Joe Ragazzo: I’m interested in if there’s been much feedback from the sponsors so far and if they think they’re getting their money’s worth, things like that. Have those conversations happened yet?

CA: How many times have you ever seen an esports person on Twitter go like “Wow, that commercial was amazing.” You never hear that. But with Arby’s, they’re like “Wow.” Applauding on Twitter. People saying amazing things. Their whole approach going into this was, “We don’t want to be those dudes who were not invited to a party and then showed up.” They went all in, right? “We’re gonna integrate. We’re gonna show that we belong at the party.” The response has been fantastic from them. We have people from the front row wearing “We have the meats” t-shirts. I don’t want to speak for them, but they’ve just been an enthusiastic and great partner this whole time. Buffalo Wild Wings as well. The first two weeks, if you have hundred of franchises out there, it’s hard to get the word out…but they’re all in. Friday night’s ELEAGUE. How many times have you seen Buffalo Wild Wings get on Twitter on a Friday night? The partners, I think, are very happy.

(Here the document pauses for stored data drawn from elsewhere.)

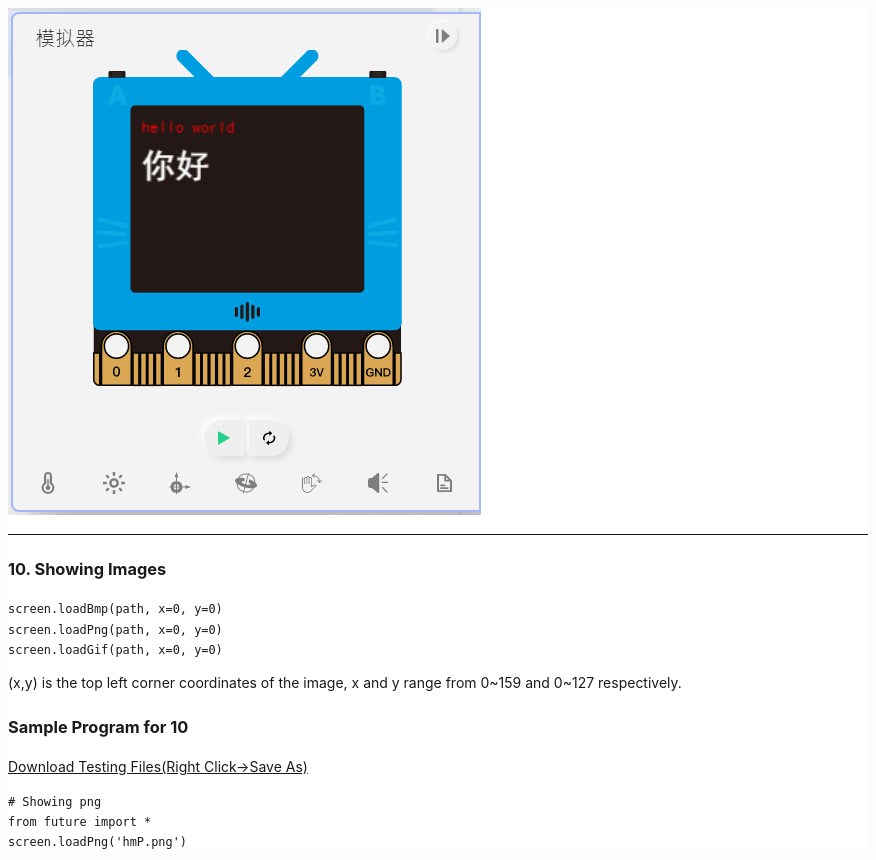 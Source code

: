 ![](../images/python12.png)
    
----------------

### 10. Showing Images

    screen.loadBmp(path, x=0, y=0)
    screen.loadPng(path, x=0, y=0)
    screen.loadGif(path, x=0, y=0)
    
(x,y) is the top left corner coordinates of the image, x and y range from 0~159 and 0~127 respectively.

### Sample Program for 10

[Download Testing Files(Right Click->Save As)](https://kittenbothk-eng.readthedocs.io/en/latest/futureboard/images/pics.rar)

    # Showing png
    from future import *
    screen.loadPng('hmP.png')
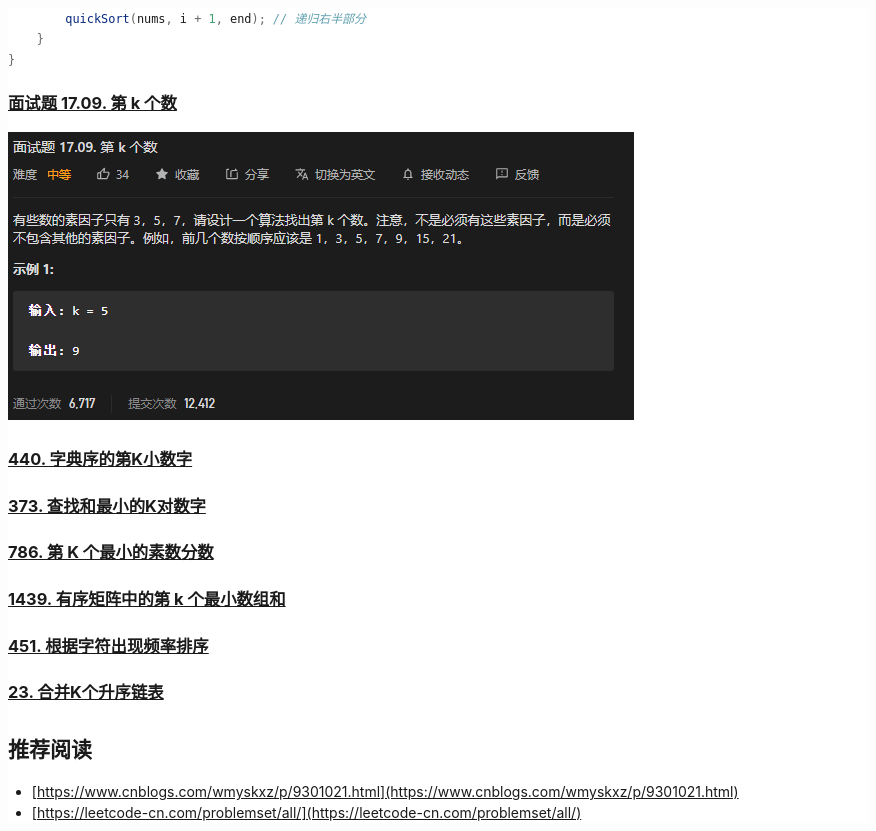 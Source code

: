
 ```java
        quickSort(nums, i + 1, end); // 递归右半部分
    }
}
```

### [面试题 17.09. 第 k 个数](https://leetcode-cn.com/problems/get-kth-magic-number-lcci/)

![image-20201101201635977](../assets/post-list/img/image-20201101201635977.png)

### [440. 字典序的第K小数字](https://leetcode-cn.com/problems/k-th-smallest-in-lexicographical-order/)

### [373. 查找和最小的K对数字](https://leetcode-cn.com/problems/find-k-pairs-with-smallest-sums/)

### [786. 第 K 个最小的素数分数](https://leetcode-cn.com/problems/k-th-smallest-prime-fraction/)

### [1439. 有序矩阵中的第 k 个最小数组和](https://leetcode-cn.com/problems/find-the-kth-smallest-sum-of-a-matrix-with-sorted-rows/)

### [451. 根据字符出现频率排序](https://leetcode-cn.com/problems/sort-characters-by-frequency/)

### [23. 合并K个升序链表](https://leetcode-cn.com/problems/merge-k-sorted-lists/)

## 推荐阅读

- [https://www.cnblogs.com/wmyskxz/p/9301021.html](https://www.cnblogs.com/wmyskxz/p/9301021.html)
- [https://leetcode-cn.com/problemset/all/](https://leetcode-cn.com/problemset/all/)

VN: There’s obviously been this skins gambling scandal. Is that something that has prompted any reaction from ELEAGUE and Turner?

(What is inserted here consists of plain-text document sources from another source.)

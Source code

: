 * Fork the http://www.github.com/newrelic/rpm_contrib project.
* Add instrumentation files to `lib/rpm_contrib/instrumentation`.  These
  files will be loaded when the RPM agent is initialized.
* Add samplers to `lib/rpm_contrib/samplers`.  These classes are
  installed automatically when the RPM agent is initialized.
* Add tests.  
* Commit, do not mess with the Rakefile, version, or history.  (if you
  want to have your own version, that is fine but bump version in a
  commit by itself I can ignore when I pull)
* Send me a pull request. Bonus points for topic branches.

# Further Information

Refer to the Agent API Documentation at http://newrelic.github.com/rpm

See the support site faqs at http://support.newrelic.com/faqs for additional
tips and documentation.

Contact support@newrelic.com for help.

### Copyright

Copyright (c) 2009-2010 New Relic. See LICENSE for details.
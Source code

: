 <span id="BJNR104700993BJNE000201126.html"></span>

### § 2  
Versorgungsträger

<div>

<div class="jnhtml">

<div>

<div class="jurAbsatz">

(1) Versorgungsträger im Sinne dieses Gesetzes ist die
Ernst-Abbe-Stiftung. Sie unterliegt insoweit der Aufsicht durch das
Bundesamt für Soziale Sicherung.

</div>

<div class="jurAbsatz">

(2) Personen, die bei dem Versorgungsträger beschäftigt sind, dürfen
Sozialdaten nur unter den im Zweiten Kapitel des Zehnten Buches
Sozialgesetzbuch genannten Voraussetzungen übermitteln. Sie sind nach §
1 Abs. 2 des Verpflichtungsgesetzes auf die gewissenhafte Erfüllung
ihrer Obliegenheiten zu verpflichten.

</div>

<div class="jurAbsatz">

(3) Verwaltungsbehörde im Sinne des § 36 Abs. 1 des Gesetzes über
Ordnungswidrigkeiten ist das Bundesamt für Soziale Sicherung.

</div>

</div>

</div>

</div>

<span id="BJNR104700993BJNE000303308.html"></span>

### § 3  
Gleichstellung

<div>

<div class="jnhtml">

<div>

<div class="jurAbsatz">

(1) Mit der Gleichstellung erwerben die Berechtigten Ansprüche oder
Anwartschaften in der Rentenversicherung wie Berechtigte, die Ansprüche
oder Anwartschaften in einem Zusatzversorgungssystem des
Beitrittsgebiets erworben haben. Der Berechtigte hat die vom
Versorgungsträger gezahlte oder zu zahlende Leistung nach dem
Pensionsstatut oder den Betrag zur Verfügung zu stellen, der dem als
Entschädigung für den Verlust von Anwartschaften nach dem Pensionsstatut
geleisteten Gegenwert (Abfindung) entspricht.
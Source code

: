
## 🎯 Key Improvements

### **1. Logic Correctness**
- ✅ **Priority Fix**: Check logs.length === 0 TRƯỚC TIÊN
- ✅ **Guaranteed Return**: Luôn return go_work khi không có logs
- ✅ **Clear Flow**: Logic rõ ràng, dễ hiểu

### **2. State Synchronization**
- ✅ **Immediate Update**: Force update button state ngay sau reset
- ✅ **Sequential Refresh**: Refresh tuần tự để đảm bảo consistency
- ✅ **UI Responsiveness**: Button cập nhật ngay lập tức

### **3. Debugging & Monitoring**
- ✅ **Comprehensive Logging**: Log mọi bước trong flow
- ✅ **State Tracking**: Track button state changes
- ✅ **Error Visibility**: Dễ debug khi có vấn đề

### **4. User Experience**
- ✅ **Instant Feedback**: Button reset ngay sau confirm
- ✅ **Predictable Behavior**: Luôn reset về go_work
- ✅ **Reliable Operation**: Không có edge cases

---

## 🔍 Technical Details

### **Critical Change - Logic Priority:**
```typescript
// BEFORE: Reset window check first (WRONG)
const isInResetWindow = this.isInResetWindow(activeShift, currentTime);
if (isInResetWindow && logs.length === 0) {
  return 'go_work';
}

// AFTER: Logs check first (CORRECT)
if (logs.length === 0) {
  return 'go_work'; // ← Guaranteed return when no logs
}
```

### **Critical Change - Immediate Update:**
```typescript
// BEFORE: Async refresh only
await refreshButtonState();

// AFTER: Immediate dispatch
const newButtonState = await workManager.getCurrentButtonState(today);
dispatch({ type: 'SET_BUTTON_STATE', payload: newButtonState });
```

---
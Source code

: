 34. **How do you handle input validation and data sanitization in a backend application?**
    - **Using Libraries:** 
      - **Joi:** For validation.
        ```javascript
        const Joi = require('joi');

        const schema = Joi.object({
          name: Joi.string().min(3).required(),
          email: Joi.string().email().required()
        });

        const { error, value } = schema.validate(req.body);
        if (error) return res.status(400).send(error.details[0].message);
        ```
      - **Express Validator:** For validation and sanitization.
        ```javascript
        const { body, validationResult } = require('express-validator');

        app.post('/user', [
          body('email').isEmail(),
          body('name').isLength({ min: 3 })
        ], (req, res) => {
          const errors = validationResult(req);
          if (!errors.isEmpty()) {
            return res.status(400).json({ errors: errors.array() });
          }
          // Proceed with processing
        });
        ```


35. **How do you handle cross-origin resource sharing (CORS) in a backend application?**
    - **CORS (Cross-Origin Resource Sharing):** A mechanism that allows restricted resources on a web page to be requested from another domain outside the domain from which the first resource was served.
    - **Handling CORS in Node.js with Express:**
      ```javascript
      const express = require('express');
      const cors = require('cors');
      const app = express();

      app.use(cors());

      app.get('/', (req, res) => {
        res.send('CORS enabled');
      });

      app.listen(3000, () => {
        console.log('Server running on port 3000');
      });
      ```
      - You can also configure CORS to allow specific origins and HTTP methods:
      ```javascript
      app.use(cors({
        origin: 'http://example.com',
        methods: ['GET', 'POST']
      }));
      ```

CA: Not really. It hasn’t really affected us, honestly. Any game or product, we’re aware of big news or controversy or even good news, so we’re aware of it. We keep an eye on the situation, but it hasn’t affected us drastically at all, so we really haven’t had to react to anything.

VN: Being in the time slot you’re in, it’s something networks don’t put shows there to break records or such. From that standpoint, has it worked to your advantage as a chance to just dip your toe in, so to speak?

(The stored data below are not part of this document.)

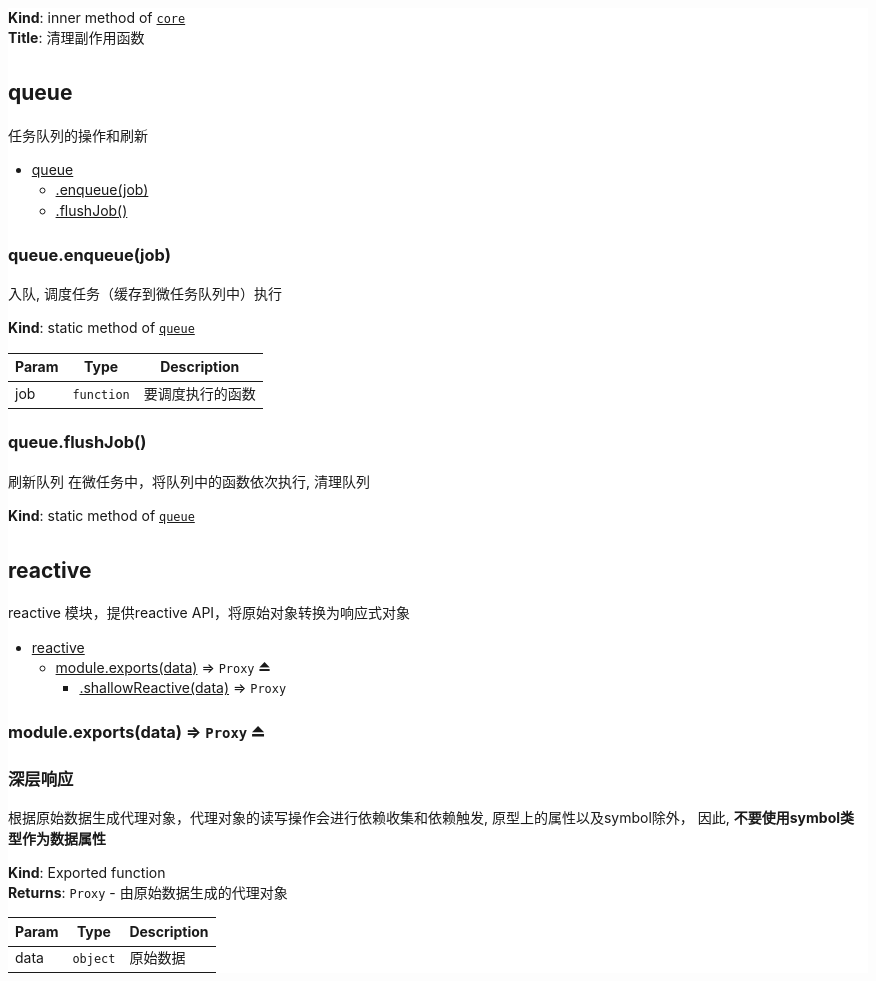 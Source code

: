 **Kind**: inner method of [<code>core</code>](#module_core)  
**Title**: 清理副作用函数  
<a name="module_queue"></a>

## queue
任务队列的操作和刷新


* [queue](#module_queue)
    * [.enqueue(job)](#module_queue.enqueue)
    * [.flushJob()](#module_queue.flushJob)

<a name="module_queue.enqueue"></a>

### queue.enqueue(job)
入队, 调度任务（缓存到微任务队列中）执行

**Kind**: static method of [<code>queue</code>](#module_queue)  

| Param | Type | Description |
| --- | --- | --- |
| job | <code>function</code> | 要调度执行的函数 |

<a name="module_queue.flushJob"></a>

### queue.flushJob()
刷新队列
在微任务中，将队列中的函数依次执行, 清理队列

**Kind**: static method of [<code>queue</code>](#module_queue)  
<a name="module_reactive"></a>

## reactive
reactive 模块，提供reactive API，将原始对象转换为响应式对象


* [reactive](#module_reactive)
    * [module.exports(data)](#exp_module_reactive--module.exports) ⇒ <code>Proxy</code> ⏏
        * [.shallowReactive(data)](#module_reactive--module.exports.shallowReactive) ⇒ <code>Proxy</code>

<a name="exp_module_reactive--module.exports"></a>

### module.exports(data) ⇒ <code>Proxy</code> ⏏
### 深层响应
根据原始数据生成代理对象，代理对象的读写操作会进行依赖收集和依赖触发, 原型上的属性以及symbol除外，
因此, **不要使用symbol类型作为数据属性**

**Kind**: Exported function  
**Returns**: <code>Proxy</code> - 由原始数据生成的代理对象  

| Param | Type | Description |
| --- | --- | --- |
| data | <code>object</code> | 原始数据 |
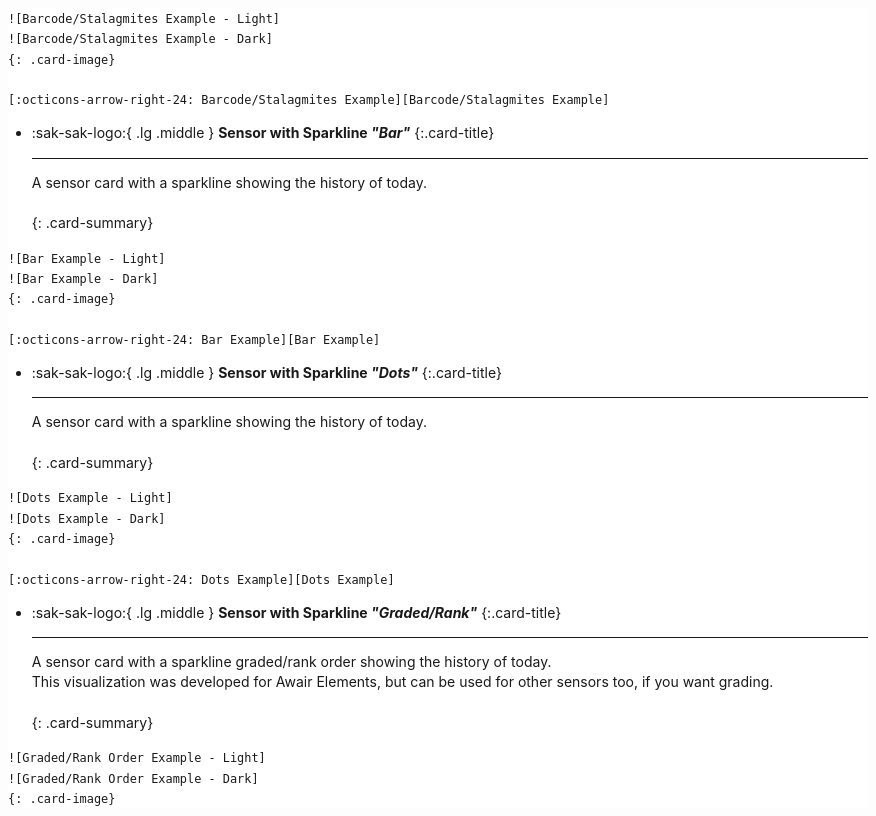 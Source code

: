 [Barcode/Stalagmites Example - Light]: ../../assets/screenshots/sak-functional-card-s2-sensor4-12-light.png#only-light
[Barcode/Stalagmites Example - Dark]: ../../assets/screenshots/sak-functional-card-s2-sensor4-12-dark.png#only-dark

    ![Barcode/Stalagmites Example - Light]
    ![Barcode/Stalagmites Example - Dark]
    {: .card-image}

    [:octicons-arrow-right-24: Barcode/Stalagmites Example][Barcode/Stalagmites Example]

-   :sak-sak-logo:{ .lg .middle } __Sensor with Sparkline *"Bar"*__
    {:.card-title}

    ---

    A sensor card with a sparkline showing the history of today.
    <br><br>
    {: .card-summary}

[Bar Example - Light]: ../../assets/screenshots/sak-functional-card-s2-sensor4-9-light.png#only-light
[Bar Example - Dark]: ../../assets/screenshots/sak-functional-card-s2-sensor4-9-dark.png#only-dark

    ![Bar Example - Light]
    ![Bar Example - Dark]
    {: .card-image}

    [:octicons-arrow-right-24: Bar Example][Bar Example]


-   :sak-sak-logo:{ .lg .middle } __Sensor with Sparkline *"Dots"*__
    {:.card-title}

    ---

    A sensor card with a sparkline showing the history of today.
    <br><br>
    {: .card-summary}

[Dots Example - Light]: ../../assets/screenshots/sak-functional-card-s2-sensor4-10-light.png#only-light
[Dots Example - Dark]: ../../assets/screenshots/sak-functional-card-s2-sensor4-10-dark.png#only-dark

    ![Dots Example - Light]
    ![Dots Example - Dark]
    {: .card-image}

    [:octicons-arrow-right-24: Dots Example][Dots Example]


-   :sak-sak-logo:{ .lg .middle } __Sensor with Sparkline *"Graded/Rank"*__
    {:.card-title}

    ---

    A sensor card with a sparkline graded/rank order showing the history of today.
    <br>This visualization was developed for Awair Elements, but can be used for other sensors too, if you want grading.
    <br><br>
    {: .card-summary}

[Graded/Rank Order Example - Light]: ../../assets/screenshots/sak-functional-card-s2-sensor4-5-light.png#only-light
[Graded/Rank Order Example - Dark]: ../../assets/screenshots/sak-functional-card-s2-sensor4-5-dark.png#only-dark

    ![Graded/Rank Order Example - Light]
    ![Graded/Rank Order Example - Dark]
    {: .card-image}


[Line Example - Light]: ../../assets/screenshots/sak-functional-card-s2-sensor4-8-light.png#only-light
[Line Example - Dark]: ../../assets/screenshots/sak-functional-card-s2-sensor4-8-dark.png#only-dark
[Line/MinMax Example - Light]: ../../assets/screenshots/sak-functional-card-s2-sensor4-14-light.png#only-light
[Line/MinMax Example - Dark]: ../../assets/screenshots/sak-functional-card-s2-sensor4-14-dark.png#only-dark
[Area Example - Light]: ../../assets/screenshots/sak-functional-card-s2-sensor4-6-light.png#only-light
[Area Example - Dark]: ../../assets/screenshots/sak-functional-card-s2-sensor4-6-dark.png#only-dark
[Barcode Example - Light]: ../../assets/screenshots/sak-functional-card-s2-sensor4-13-light.png#only-light
[Barcode Example - Dark]: ../../assets/screenshots/sak-functional-card-s2-sensor4-13-dark.png#only-dark
[Barcode/Audio Example - Light]: ../../assets/screenshots/sak-functional-card-s2-sensor4-2-light.png#only-light
[Barcode/Audio Example - Dark]: ../../assets/screenshots/sak-functional-card-s2-sensor4-2-dark.png#only-dark
[Equalizer Example - Light]: ../../assets/screenshots/sak-functional-card-s2-sensor4-11-light.png#only-light
[Equalizer Example - Dark]: ../../assets/screenshots/sak-functional-card-s2-sensor4-11-dark.png#only-dark
[Swiss Army Knife Tutorial 02]: ../tutorials/10-step-tutorial-02-intro.md
[Line Example]: #line-example
[Line/MinMax Example]: #lineminmax-example
[Area Example]: #area-example
[Barcode Example]: #barcode-example
[Barcode/Audio Example]: #barcodeaudio-example
[Barcode/Stalagmites Example]: #barcodestalagmites-example
[Bar Example]: #bar-example
[Dots Example]: #dots-example
[Graded/Rank Order Example]: #gradedrank-order-example
[Equalizer Example]: #equalizer-example
[ham3-d06-url]: https://material3-themes-manual.amoebelabs.com/examples/material3-example-theme-d06-tealblue/
[github-releases]: https://github.com/amoebelabs/swiss-army-knife-card/releases/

CA: It’s not the most popular time slot, but it’s also enabled us to get a firm footing in that time slot. I joke, and maybe this is inappropriate, but I tweet “Hey, it’s Friday night. Time for ELEAGUE and chill.” We have sort of solidified that slot, right? People know to actually go watch esports. I’m glad nobody else has a foothold on that time slot because that enables us to get a foothold on that time slot.

JR: One thing when you watch traditional sports, they talk a lot about modifying the game and making the game competitive but also keeping it interesting. In ELEAGUE, how do you balance making sure the games are enjoyable while also keeping the competitive integrity Counter-Strike players are used to?

CA: We have no control over game development, so the good news is we work very closely with our partners, so they let us know if a new patch is coming, if different changes come, but we honestly have no say. So what we have to do is look at the game itself, look at the health of the community itself and say, “OK, is this actually going to translate to TV?” Counter-Strike lends itself perfectly. There are nuances, but at its very basic level, you understand it. We feel like a game like that translates really well. We just announced that we’re doing Overwatch. Overwatch is a first-person shooter. Again, basic concepts of the game, it’s very similar.

JR: Recently, in Germany, a network decided to take ELEAGUE off the broadcast. I think that was more of a cultural thing, given what happened in Munich, but in America we’re obviously sensitive to terrorism, and I’m just wondering if there has ever been pushback from the network or partners about “This is happening, maybe we don’t have it on TV this week?” Or maybe de-emphasize the idea of terrorists versus counter-terrorists? Has that ever come up from anyone involved?

CA: We’re definitely sensitive to the things going on. I would also say with the Germany thing, there are hundreds of millions of people joining esports globally right now, and they for the most part all do it peacefully. I think every one of our distributors and partners, including us, have to make the decision they feel is right for them. And whatever decision they make, we respect that.